Consumers’ views towards current economic conditions increased a sharp 7.9% last week, bringing the subindex to its highest point in 20 weeks. Views around future economic conditions rose less spectacularly, up 2.7%, more than offsetting the 1.6% decline in the previous week.
The ‘time to buy a major household item’ rose 1.8% last week, partially reversing the previous week’s 2.3% decline. This subindex remains well above its long term average.
Inflation expectations were unchanged at 4.3% on a four-week moving average basis, although the weekly value edged down to 4.2%.
ANZ’S HEAD OF AUSTRALIAN ECONOMICS, DAVID PLANK, COMMENTED:
“The solid increase in confidence last week is very encouraging and likely reflects another good jobs report along with the RBA’s broadly positive assessment of domestic conditions in the minutes of the July board meeting.
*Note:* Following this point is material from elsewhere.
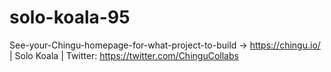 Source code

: # solo-koala-95
See-your-Chingu-homepage-for-what-project-to-build -> https://chingu.io/ | Solo Koala | Twitter: https://twitter.com/ChinguCollabs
The somewhat confusing commentary around the level of the neutral cash rate appears not to have impacted.
Consumers appear to have taken heart from the ongoing improvement in labour market conditions, in particular the large increases in full-time employment and hours worked. As the RBA has pointed out, a reduction in spare capacity has implications for wage growth and consequently for household spending. However, we believe that job insecurity and low inflation expectations also play a significant role in determining wage outcomes. As such we expect only a very modest pick-up in wage growth over the rest of the year and 2018.
We expect labour market conditions to continue improving, although at a slower pace, now that the period of catch up between official and survey based measures is largely complete. We will be closely watching Governor Lowe’s speech and the CPI release out later this week for further insight into the RBA’s assessment of the labour market and the course for monetary policy.”